Just ahead of Christmas 2021, Gloria Calderon Kellett's deeply romantic series With Love dropped on Amazon Prime. The initial season followed the multigenerational Diaz family over five holidays (each a different episode) and centered stories of queer and Latinx people.
The show kicked off with an ode to Christmas but hinged on the Valentine's Day episode. In it, Isis King's Sol, a doctor, finds love and more than a few surprises with her new paramour, Dr. Miles Murphy (Todd Grinnell). At the same time, Ugly Betty star Mark Indelicato's Jorge is at a bit of a crossroads with his hunky boyfriend, Henry (My Crazy Ex-Girlfriend's Vincent Rodriguez III), as the former insists on tracking down and checking on his sister, Lily (Emeraude Toubia), who's just gone through a breakup. Kellett, who famously rebooted One Day at a Time with a Cuban family at the center, created a series that focuses on love in many forms -- romantic, familial, platonic, and cultural. And it's the perfect series to revisit for a feel-good Valentine's Day.

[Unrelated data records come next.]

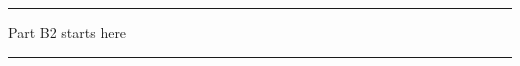 \documentclass[11pt]{article}
\begin{document}



\clearpage
\hrule
\smallskip
{\centering \small Part B2 starts here

}







\clearpage
\hrule


 

\end{document}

When Kellett, who plays the family's randy aunt Gladys on the show, chatted with The Advocate ahead of the premiere she said of creating the series that she was eager to get it out in the world after the years of heaviness brought on by the pandemic.
"[With Love] came out of the pandemic; it also came out of you know, I love holiday romcoms. I'll watch Love Actually and Elf. It really is a White Christmas, right? It's really white...and it's not reflective of me or my community," Kellett said. "I was like, I want us to have something that feels like this [that is] yummy and warm and good. Especially right now, boy, could we use something like this."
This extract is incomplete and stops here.